Karl du Fresne has commented on Shearer’s mythical Rufus Paynter and on Paula Bennett’s move against stoned bennies:
TWO RECENT events show how entrenched the welfarist mindset has become.Labour leader David Shearer was pilloried in the left-wing blogosphere for making a speech in which he made it clear he disapproved of people claiming a benefit when they were fit to work. Yet his attitude is entirely in line with the views of the Labour politicians who created the social welfare system in the 1930s.
They were harshly intolerant of welfare “loafers”. The colourful public works minister Bob Semple, a former union leader, is said to have once thundered in biblical tones: “He who shall not work, neither shall he eat.”
That Mr Shearer was condemned within his own party shows how the entitlement mindset has distorted attitudes to the point where dependency on the taxpayer is viewed as a valid lifestyle choice.

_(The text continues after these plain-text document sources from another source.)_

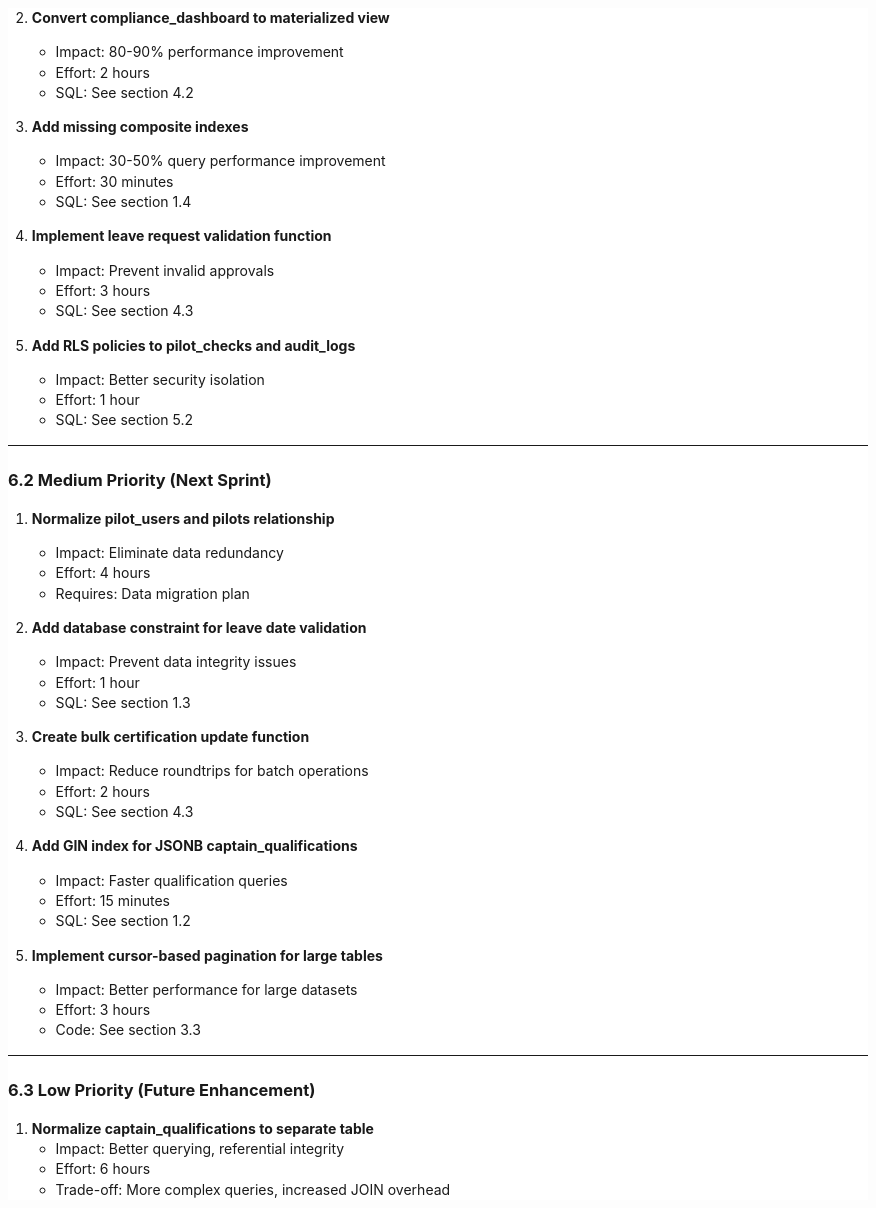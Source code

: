 2. **Convert compliance_dashboard to materialized view**
   - Impact: 80-90% performance improvement
   - Effort: 2 hours
   - SQL: See section 4.2

3. **Add missing composite indexes**
   - Impact: 30-50% query performance improvement
   - Effort: 30 minutes
   - SQL: See section 1.4

4. **Implement leave request validation function**
   - Impact: Prevent invalid approvals
   - Effort: 3 hours
   - SQL: See section 4.3

5. **Add RLS policies to pilot_checks and audit_logs**
   - Impact: Better security isolation
   - Effort: 1 hour
   - SQL: See section 5.2

---

### 6.2 Medium Priority (Next Sprint)

1. **Normalize pilot_users and pilots relationship**
   - Impact: Eliminate data redundancy
   - Effort: 4 hours
   - Requires: Data migration plan

2. **Add database constraint for leave date validation**
   - Impact: Prevent data integrity issues
   - Effort: 1 hour
   - SQL: See section 1.3

3. **Create bulk certification update function**
   - Impact: Reduce roundtrips for batch operations
   - Effort: 2 hours
   - SQL: See section 4.3

4. **Add GIN index for JSONB captain_qualifications**
   - Impact: Faster qualification queries
   - Effort: 15 minutes
   - SQL: See section 1.2

5. **Implement cursor-based pagination for large tables**
   - Impact: Better performance for large datasets
   - Effort: 3 hours
   - Code: See section 3.3

---

### 6.3 Low Priority (Future Enhancement)

1. **Normalize captain_qualifications to separate table**
   - Impact: Better querying, referential integrity
   - Effort: 6 hours
   - Trade-off: More complex queries, increased JOIN overhead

More recently, the government’s proposal to drug-test beneficiaries has been condemned, predictably, as beneficiary-bashing. But if the state is going to pay people the unemployment benefit, it’s only fair that the recipients demonstrate good faith by being ready and available for work. In many industries, that requires them to be drug-free.
There’s a moral dimension here too. Why should law-abiding taxpayers subsidise the illegal drug habits of the unemployed?
The government’s advisers did their best to find reasons why drug-testing shouldn’t be mandatory, but the public is capable of cutting through all the equivocation. When a poll on TVNZ’s CloseUp asked whether beneficiaries who refuse a drug test should have their benefit cut, 90 per cent of the 16,000 respondents voted yes.